> _PROBLEM DESCRIPTION_
Find the line in the entries below that contains "### Script description". Repeat it exactly, and every line after it through the line that contains "For the exercise, we".

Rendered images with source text
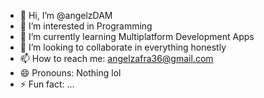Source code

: - 👋 Hi, I’m @angelzDAM
- 👀 I’m interested in Programming
- 🌱 I’m currently learning Multiplatform Development Apps
- 💞️ I’m looking to collaborate in everything honestly
- 📫 How to reach me: angelzafra36@gmail.com
- 😄 Pronouns: Nothing lol
- ⚡ Fun fact: ...

<!---
angelzDAM/angelzDAM is a ✨ special ✨ repository because its `README.md` (this file) appears on your GitHub profile.
You can click the Preview link to take a look at your changes.
--->
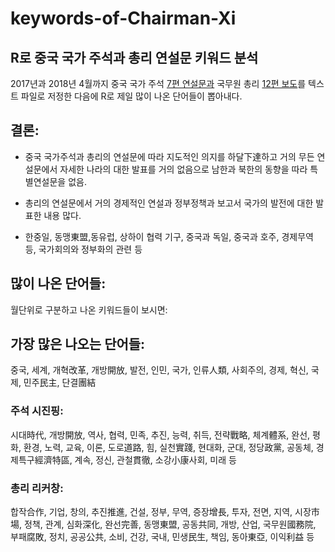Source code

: # keywords-of-Chairman-Xi

## R로 중국 국가 주석과 총리 연설문 키워드 분석

2017년과 2018년 4월까지 중국 국가 주석 [7편 연설문과](http://www.xinhuanet.com/politics/leaders/xijinping/index.htm) 국무원 총리 [12편 보도](http://www.gov.cn/premier/lkq_jh.htm)를 텍스트 파일로 저정한 다음에 R로 제일 많이 나온 단어들이 뽑아내다.

## 결론:

* 중국 국가주석과 총리의 연설문에 따라 지도적인 의지를 하달下達하고 거의 무든 연설문에서 자세한 나라의 대한 발표를 거의 없음으로 남한과 북한의 동향을 따라 특별연설문을 없음.

* 총리의 연설문에서 거의 경제적인 연설과 정부정책과 보고서 국가의 발전에 대한 발표한 내용 많다. 

* 한중일, 동맹東盟,동유럽, 상하이 협력 기구, 중국과 독일, 중국과 호주, 경제무역 등, 국가회의와 정부화의 관련 등

## 많이 나온 단어들:
월단위로 구분하고 나온 키워드들이 보시면:

## 가장 많은 나오는 단어들:
중국, 세계, 개혁改革, 개방開放, 발전, 인민, 국가, 인류人類, 사회주의, 경제, 혁신,  국제, 민주民主, 단결團結

### 주석 시진핑: 
시대時代, 개방開放, 역사, 협력, 민족, 추진, 능력, 취득, 전략戰略, 체계體系, 완선, 평화, 환경, 노력, 교육, 이론, 도로道路, 힘, 실천實踐,  현대화, 군대, 정당政黨, 공동체, 경제특구經濟特區, 계속, 정신,  관철貫徹,  소강小康사회,  미래 등

### 총리 리커창:
합작合作, 기업,  창의, 추진推進, 건설, 정부, 무역, 증장增長, 투자, 전면, 지역, 시장市場, 정책, 관계, 심화深化, 완선完善,  동맹東盟, 공동共同, 개방, 산업, 국무원國務院,  부패腐敗,  정치,  공공公共, 소비, 건강, 국내, 민생民生, 책임, 동아東亞, 이익利益  등
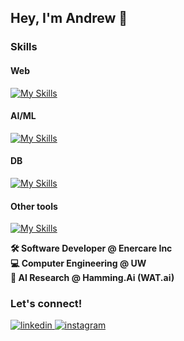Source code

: ## Hey, I'm Andrew 👋  
 
### Skills
#### Web
[![My Skills](https://skillicons.dev/icons?i=ts,js,react,redux,nodejs)](https://skillicons.dev)
#### AI/ML 
[![My Skills](https://skillicons.dev/icons?i=py,pytorch,tensorflow)](https://skillicons.dev)
#### DB
[![My Skills](https://skillicons.dev/icons?i=mysql,mongodb,postgres,sqlite)](https://skillicons.dev)
#### Other tools
[![My Skills](https://skillicons.dev/icons?i=aws,azure,docker,postman,matlab)](https://skillicons.dev)

 **🛠️ Software Developer @ Enercare Inc </br>**
 **💻 Computer Engineering @ UW </br>**
 **🧠 AI Research @ Hamming.Ai (WAT.ai)**

### Let's connect!
<div>
<a href="https://www.linkedin.com/in/hyojaek/" target="_blank">
<img src=https://img.shields.io/badge/linkedin-%2300acee.svg?color=405DE6&style=for-the-badge&logo=linkedin&logoColor=white alt=linkedin style="margin-bottom: 5px;" />
</a>
<a href="https://instagram.com/hyojaek03" target="_blank">
<img src=https://img.shields.io/badge/instagram-%ff5851db.svg?color=C13584&style=for-the-badge&logo=instagram&logoColor=white alt=instagram style="margin-bottom: 5px;" />
</a>
</div>
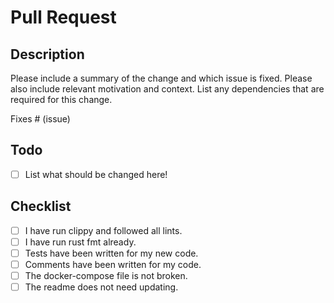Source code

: # Pull Request

## Description

Please include a summary of the change and which issue is fixed. Please also
include relevant motivation and context. List any dependencies that are
required for this change.

Fixes # (issue)

## Todo

- [ ] List what should be changed here!

## Checklist

- [ ] I have run clippy and followed all lints.
- [ ] I have run rust fmt already.
- [ ] Tests have been written for my new code.
- [ ] Comments have been written for my code.
- [ ] The docker-compose file is not broken.
- [ ] The readme does not need updating.

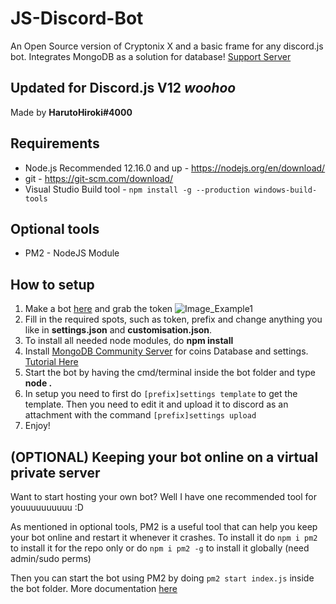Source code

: # JS-Discord-Bot
An Open Source version of Cryptonix X and a basic frame for any discord.js bot. Integrates MongoDB as a solution for database!
[Support Server](https://discord.gg/sjtcnRb)
## Updated for Discord.js V12 *woohoo*

Made by **HarutoHiroki#4000**

## Requirements
- Node.js Recommended 12.16.0 and up - https://nodejs.org/en/download/
- git - https://git-scm.com/download/
- Visual Studio Build tool - `npm install -g --production windows-build-tools`

## Optional tools
- PM2 - NodeJS Module

## How to setup
1. Make a bot [here](https://discordapp.com/developers/applications/me) and grab the token
![Image_Example1](https://i.imgur.com/61akydu.png)<br>
2. Fill in the required spots, such as token, prefix and change anything you like in **settings.json** and **customisation.json**.<br>
3. To install all needed node modules, do **npm install**<br>
4. Install [MongoDB Community Server](https://www.mongodb.com/download-center/community) for coins Database and settings. [Tutorial Here](https://docs.mongodb.com/manual/tutorial/install-mongodb-on-windows/)<br>
5. Start the bot by having the cmd/terminal inside the bot folder and type **node .**<br>
6. In setup you need to first do `[prefix]settings template` to get the template. Then you need to edit it and upload it to discord as an attachment with the command `[prefix]settings upload`<br>
7. Enjoy!

## (OPTIONAL) Keeping your bot online on a virtual private server
Want to start hosting your own bot? Well I have one recommended tool for youuuuuuuuuu :D

As mentioned in optional tools, PM2 is a useful tool that can help you keep your bot online and restart it whenever it crashes. To install it do
`npm i pm2` to install it for the repo only or do `npm i pm2 -g` to install it globally (need admin/sudo perms)

Then you can start the bot using PM2 by doing `pm2 start index.js` inside the bot folder. More documentation [here](https://pm2.keymetrics.io/)
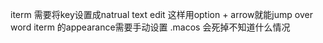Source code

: iterm 需要将key设置成natrual text edit 这样用option + arrow就能jump over word
iterm 的appearance需要手动设置
.macos 会死掉不知道什么情况
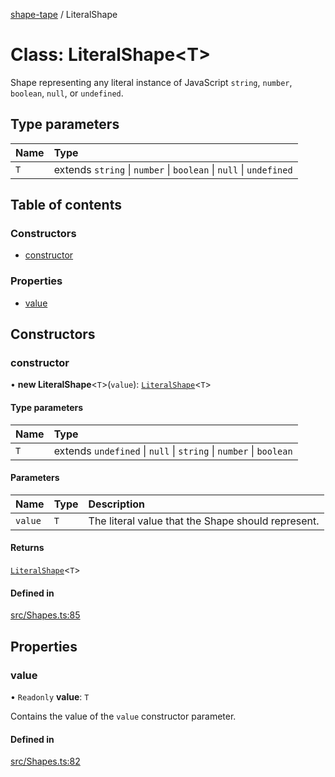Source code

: [shape-tape](../index.md) / LiteralShape

# Class: LiteralShape\<T\>

Shape representing any literal instance of JavaScript `string`, `number`, `boolean`, `null`,
or `undefined`.

## Type parameters

| Name | Type |
| :------ | :------ |
| `T` | extends `string` \| `number` \| `boolean` \| ``null`` \| `undefined` |

## Table of contents

### Constructors

- [constructor](LiteralShape.md#constructor)

### Properties

- [value](LiteralShape.md#value)

## Constructors

### constructor

• **new LiteralShape**\<`T`\>(`value`): [`LiteralShape`](LiteralShape.md)\<`T`\>

#### Type parameters

| Name | Type |
| :------ | :------ |
| `T` | extends `undefined` \| ``null`` \| `string` \| `number` \| `boolean` |

#### Parameters

| Name | Type | Description |
| :------ | :------ | :------ |
| `value` | `T` | The literal value that the Shape should represent. |

#### Returns

[`LiteralShape`](LiteralShape.md)\<`T`\>

#### Defined in

[src/Shapes.ts:85](https://github.com/paulbarmstrong/shape-tape/blob/e455e38/src/Shapes.ts#L85)

## Properties

### value

• `Readonly` **value**: `T`

Contains the value of the `value` constructor parameter.

#### Defined in

[src/Shapes.ts:82](https://github.com/paulbarmstrong/shape-tape/blob/e455e38/src/Shapes.ts#L82)
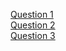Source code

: <a href="https://www.codechef.com/learn/BC00LP01/problems/VAD2">Question 1</a> <br>
<a href="https://www.codechef.com/learn/BC00LP01/problems/VAD3">Question 2</a> <br>
<a href="https://www.codechef.com/learn/BC00LP01/problems/VAD4">Question 3</a> <br>
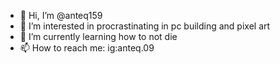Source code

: - 👋 Hi, I’m @anteq159
- 👀 I’m interested in procrastinating in pc building and pixel art
- 🌱 I’m currently learning how to not die
- 📫 How to reach me: ig:anteq.09

<!---
anteq159/anteq159 is a ✨ special ✨ repository because its `README.md` (this file) appears on your GitHub profile.
You can click the Preview link to take a look at your changes.
--->
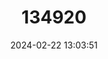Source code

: ---
title: "134920"
category: "Geothelphusa albogilva"
draft: false
date: 2024-02-22 13:03:51
languages:
  English: ["Huang Ze Gray Crab"]
---
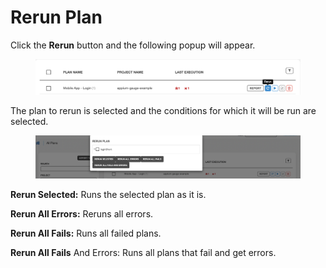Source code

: # Rerun Plan

Click the **Rerun** button and the following popup will appear.

<figure><img src="../.gitbook/assets/Ekran Resmi 2023-06-21 00.41.12.png" alt=""><figcaption></figcaption></figure>

The plan to rerun is selected and the conditions for which it will be run are selected.

<figure><img src="../.gitbook/assets/Ekran Resmi 2023-06-21 00.42.15.png" alt=""><figcaption></figcaption></figure>

**Rerun Selected:** Runs the selected plan as it is.

**Rerun All Errors:** Reruns all errors.

**Rerun All Fails:** Runs all failed plans.

**Rerun All Fails** And Errors: Runs all plans that fail and get errors.
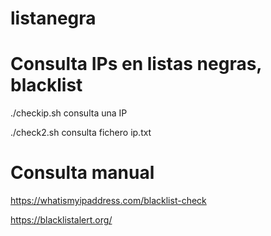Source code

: # listanegra


# Consulta IPs en listas negras, blacklist

./checkip.sh       consulta una IP

./check2.sh         consulta fichero ip.txt

# Consulta manual

https://whatismyipaddress.com/blacklist-check

https://blacklistalert.org/



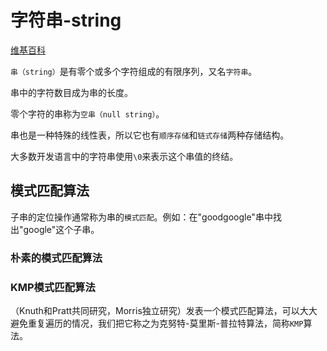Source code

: # 字符串-string

[维基百科](https://zh.wikipedia.org/wiki/字符串)

`串（string）`是有零个或多个字符组成的有限序列，又名`字符串`。

串中的字符数目成为串的长度。

零个字符的串称为`空串（null string）`。

串也是一种特殊的线性表，所以它也有`顺序存储`和`链式存储`两种存储结构。

大多数开发语言中的字符串使用`\0`来表示这个串值的终结。

## 模式匹配算法

子串的定位操作通常称为串的`模式匹配`。例如：在"goodgoogle"串中找出"google"这个子串。

### 朴素的模式匹配算法

### KMP模式匹配算法

（Knuth和Pratt共同研究，Morris独立研究）发表一个模式匹配算法，可以大大避免重复遍历的情况，我们把它称之为克努特-莫里斯-普拉特算法，简称`KMP`算法。

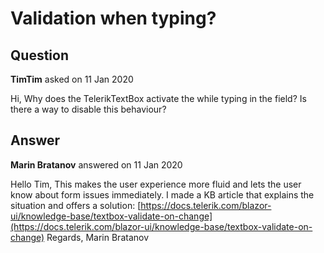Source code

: # Validation when typing?

## Question

**TimTim** asked on 11 Jan 2020

Hi, Why does the TelerikTextBox activate the <ValidationSummary /> while typing in the field? Is there a way to disable this behaviour?

## Answer

**Marin Bratanov** answered on 11 Jan 2020

Hello Tim, This makes the user experience more fluid and lets the user know about form issues immediately. I made a KB article that explains the situation and offers a solution: [https://docs.telerik.com/blazor-ui/knowledge-base/textbox-validate-on-change](https://docs.telerik.com/blazor-ui/knowledge-base/textbox-validate-on-change) Regards, Marin Bratanov
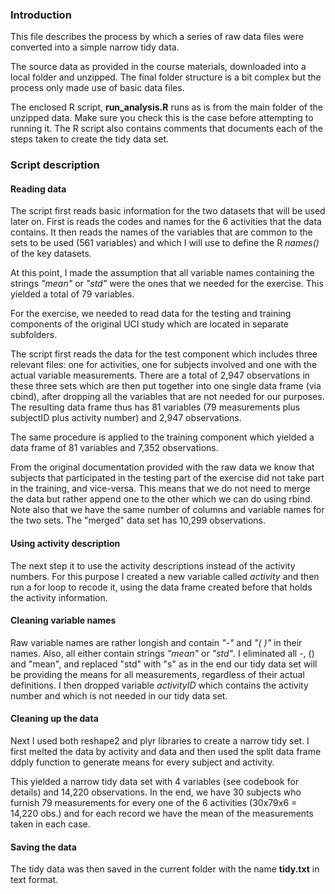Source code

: ### Introduction
This file describes the process by which a series of raw data files were converted into a simple narrow tidy data. 

The source data as provided in the course materials, downloaded into a local folder and unzipped. The final folder structure is a bit complex but the process only made use of basic data files.

The enclosed R script, **run_analysis.R** runs as is from the main folder of the unzipped data. Make sure you check this is the case before attempting to running it. The R script also contains comments that documents each of the steps taken to create the tidy data set.

### Script description

#### Reading data
The script first reads basic information for the two datasets that will be used later on. First is reads the codes and names for the 6 activities that the data contains. It then reads the names of the variables that are common to the sets to be used (561 variables) and which I will use to define the R *names()* of the key datasets.

At this point, I made the assumption that all variable names containing the strings *"mean"* or *"std"* were the ones that we needed for the exercise. This yielded a total of 79 variables.

For the exercise, we needed to read data for the testing and training components of the original UCI study which are located in separate subfolders.

The script first reads the data for the test component which includes three relevant files: one for activities, one for subjects involved and one with the actual variable measurements. There are a total of 2,947 observations in these three sets which are then put together into one single data frame (via cbind), after dropping all the variables that are not needed for our purposes. The resulting data frame thus has 81 variables (79 measurements plus subjectID plus activity number) and 2,947 observations.

The same procedure is applied to the training component which yielded a data frame of 81 variables and 7,352 observations.

From the original documentation provided with the raw data we know that subjects that participated in the testing part of the exercise did not take part in the training, and vice-versa. This means that we do not need to merge the data but rather append one to the other which we can do using rbind. Note also that we have the same number of columns and variable names for the two sets. The "merged" data set has 10,299 observations.

#### Using activity description
The next step it to use the activity descriptions instead of the activity numbers. For this purpose I created a new variable called *activity* and then run a for loop to recode it, using the data frame created before that holds the activity information. 

#### Cleaning variable names
Raw variable names are rather longish and contain *"-"* and *"( )"* in their names. Also, all either contain strings *"mean"* or *"std"*. I eliminated all -, () and "mean", and replaced "std" with "s" as in the end our tidy data set will be providing the means for all measurements, regardless of their actual definitions. I then dropped variable *activityID* which contains the activity number and which is not needed in our tidy data set.

#### Cleaning up the data
Next I used both reshape2 and plyr libraries to create a narrow tidy set. I first melted the data by activity and data and then used the split data frame ddply function to generate means for every subject and activity.

This yielded a narrow tidy data set with 4 variables (see codebook for details) and 14,220 observations. In the end, we have 30 subjects who furnish 79 measurements for every one of the 6 activities (30x79x6 = 14,220 obs.) and for each record we have the mean of the measurements taken in each case.

#### Saving the data
The tidy data was then saved in the current folder with the name **tidy.txt** in text format.


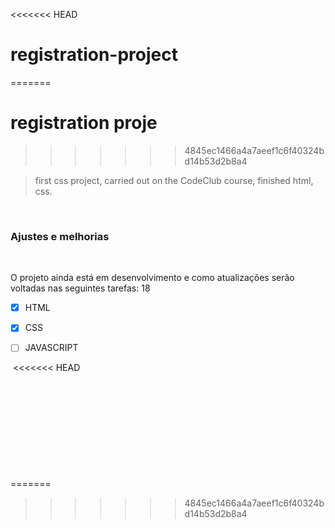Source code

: <<<<<<< HEAD
# registration-project



=======
# registration proje
>>>>>>> 4845ec1466a4a7aeef1c6f40324bd14b53d2b8a4
​

> first css project, carried out on the CodeClub course, finished html, css.

​

### Ajustes e melhorias

​

O projeto ainda está em desenvolvimento e como atualizações serão voltadas nas seguintes tarefas:
18
​

- [x] HTML

- [x] CSS

- [ ] JAVASCRIPT

​
<<<<<<< HEAD

​



​


​

​


​

=======
>>>>>>> 4845ec1466a4a7aeef1c6f40324bd14b53d2b8a4
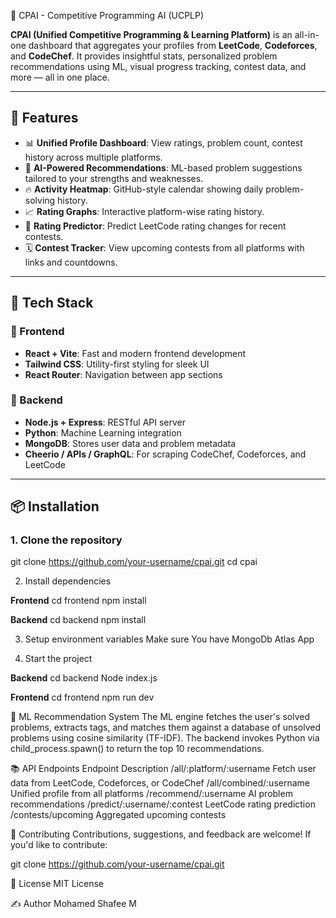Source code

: 🧠 CPAI - Competitive Programming AI (UCPLP)

**CPAI (Unified Competitive Programming & Learning Platform)** is an all-in-one dashboard that aggregates your profiles from **LeetCode**, **Codeforces**, and **CodeChef**. It provides insightful stats, personalized problem recommendations using ML, visual progress tracking, contest data, and more — all in one place.

---

## 🚀 Features

- 📊 **Unified Profile Dashboard**: View ratings, problem count, contest history across multiple platforms.
- 🤖 **AI-Powered Recommendations**: ML-based problem suggestions tailored to your strengths and weaknesses.
- 🔥 **Activity Heatmap**: GitHub-style calendar showing daily problem-solving history.
- 📈 **Rating Graphs**: Interactive platform-wise rating history.
- 🧪 **Rating Predictor**: Predict LeetCode rating changes for recent contests.
- 🗓️ **Contest Tracker**: View upcoming contests from all platforms with links and countdowns.

---

## 🧩 Tech Stack

### 🔹 Frontend
- **React + Vite**: Fast and modern frontend development
- **Tailwind CSS**: Utility-first styling for sleek UI
- **React Router**: Navigation between app sections

### 🔹 Backend
- **Node.js + Express**: RESTful API server
- **Python**: Machine Learning integration
- **MongoDB**: Stores user data and problem metadata
- **Cheerio / APIs / GraphQL**: For scraping CodeChef, Codeforces, and LeetCode

---

## 📦 Installation

### 1. Clone the repository

git clone https://github.com/your-username/cpai.git
cd cpai

2. Install dependencies
   
**Frontend**
cd frontend
npm install

**Backend**
cd backend
npm install

3. Setup environment variables
Make sure You have MongoDb Atlas App

4. Start the project
   
**Backend**
cd backend
Node index.js

**Frontend**
cd frontend
npm run dev

🧠 ML Recommendation System
The ML engine fetches the user's solved problems, extracts tags, and matches them against a database of unsolved problems using cosine similarity (TF-IDF). The backend invokes Python via child_process.spawn() to return the top 10 recommendations.

📚 API Endpoints
Endpoint	Description
/all/:platform/:username	Fetch user data from LeetCode, Codeforces, or CodeChef
/all/combined/:username	Unified profile from all platforms
/recommend/:username	AI problem recommendations
/predict/:username/:contest	LeetCode rating prediction
/contests/upcoming	Aggregated upcoming contests


🤝 Contributing
Contributions, suggestions, and feedback are welcome! If you'd like to contribute:

git clone https://github.com/your-username/cpai.git

📄 License
MIT License

✍️ Author
Mohamed Shafee M
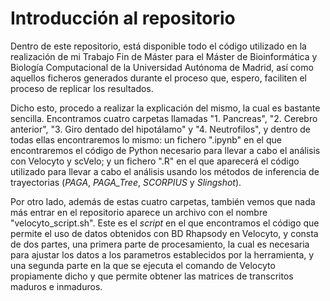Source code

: # Introducción al repositorio
Dentro de este repositorio, está disponible todo el código utilizado en la realización de mi Trabajo Fin de Máster para el Máster de Bioinformática y Biología Computacional de la Universidad Autónoma de Madrid, así como aquellos ficheros generados durante el proceso que, espero, faciliten el proceso de replicar los resultados. 

Dicho esto, procedo a realizar la explicación del mismo, la cual es bastante sencilla. Encontramos cuatro carpetas llamadas "1. Pancreas", "2. Cerebro anterior", "3. Giro dentado del hipotálamo" y "4. Neutrofilos", y dentro de todas ellas encontraremos lo mismo: un fichero ".ipynb" en el que encontraremos el código de Python necesario para llevar a cabo el análisis con Velocyto y scVelo; y un fichero ".R" en el que aparecerá el código utilizado para llevar a cabo el análisis usando los métodos de inferencia de trayectorias (*PAGA*, *PAGA_Tree*, *SCORPIUS* y *Slingshot*).

Por otro lado, además de estas cuatro carpetas, también vemos que nada más entrar en el repositorio aparece un archivo con el nombre "velocyto_script.sh". Este es el *script* en el que encontramos el código que permite el uso de datos obtenidos con BD Rhapsody en Velocyto, y consta de dos partes, una primera parte de procesamiento, la cual es necesaria para ajustar los datos a los parametros establecidos por la herramienta, y una segunda parte en la que se ejecuta el comando de Velocyto propiamente dicho y que permite obtener las matrices de transcritos maduros e inmaduros.
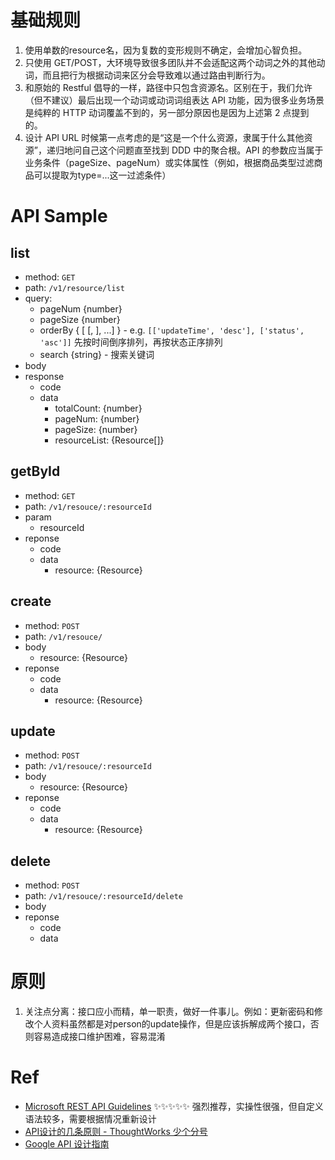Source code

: # 基础规则

1. 使用单数的resource名，因为复数的变形规则不确定，会增加心智负担。
1. 只使用 GET/POST，大环境导致很多团队并不会适配这两个动词之外的其他动词，而且把行为根据动词来区分会导致难以通过路由判断行为。
1. 和原始的 Restful 倡导的一样，路径中只包含资源名。区别在于，我们允许（但不建议）最后出现一个动词或动词词组表达 API 功能，因为很多业务场景是纯粹的 HTTP 动词覆盖不到的，另一部分原因也是因为上述第 2 点提到的。
1. 设计 API URL 时候第一点考虑的是“这是一个什么资源，隶属于什么其他资源”，递归地问自己这个问题直至找到 DDD 中的聚合根。API 的参数应当属于业务条件（pageSize、pageNum）或实体属性（例如，根据商品类型过滤商品可以提取为type=...这一过滤条件）

# API Sample

## list

- method: `GET` 
- path: `/v1/resource/list`
- query:
   - pageNum {number}
   - pageSize {number}
   - orderBy { [ [<field>, <order>], ...] } - e.g. `[['updateTime', 'desc'], ['status', 'asc']]` 先按时间倒序排列，再按状态正序排列
   - search {string} - 搜索关键词
- body
- response
   - code
   - data
      - totalCount: {number}
      - pageNum: {number}
      - pageSize: {number}
      - resourceList: {Resource[]}

## getById

- method: `GET` 
- path: `/v1/resouce/:resourceId`
- param
   - resourceId
- reponse
   - code
   - data
      - resource: {Resource}


## create

- method: `POST`
- path: `/v1/resouce/`
- body
   - resource: {Resource}
- reponse
   - code
   - data
      - resource: {Resource}
## update


- method: `POST`
- path: `/v1/resouce/:resourceId`
- body
   - resource: {Resource}
- reponse
   - code
   - data
      - resource: {Resource}
## delete

- method: `POST`
- path: `/v1/resouce/:resourceId/delete`
- body
- reponse
   - code
   - data

# 原则

1. 关注点分离：接口应小而精，单一职责，做好一件事儿。例如：更新密码和修改个人资料虽然都是对person的update操作，但是应该拆解成两个接口，否则容易造成接口维护困难，容易混淆

# Ref

- [Microsoft REST API Guidelines](https://github.com/Microsoft/api-guidelines/blob/master/Guidelines.md) ✨✨✨✨✨ 强烈推荐，实操性很强，但自定义语法较多，需要根据情况重新设计
- [API设计的几条原则 - ThoughtWorks 少个分号](https://insights.thoughtworks.cn/how-to-design-api/) 
- [Google API 设计指南](https://cloud.google.com/apis/design)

> _ANSWER TO THIS PROBLEM_
### Script description

#### Reading data
The script first reads basic information for the two datasets that will be used later on. First is reads the codes and names for the 6 activities that the data contains. It then reads the names of the variables that are common to the sets to be used (561 variables) and which I will use to define the R *names()* of the key datasets.

At this point, I made the assumption that all variable names containing the strings *"mean"* or *"std"* were the ones that we needed for the exercise. This yielded a total of 79 variables.

For the exercise, we needed to read data for the testing and training components of the original UCI study which are located in separate subfolders.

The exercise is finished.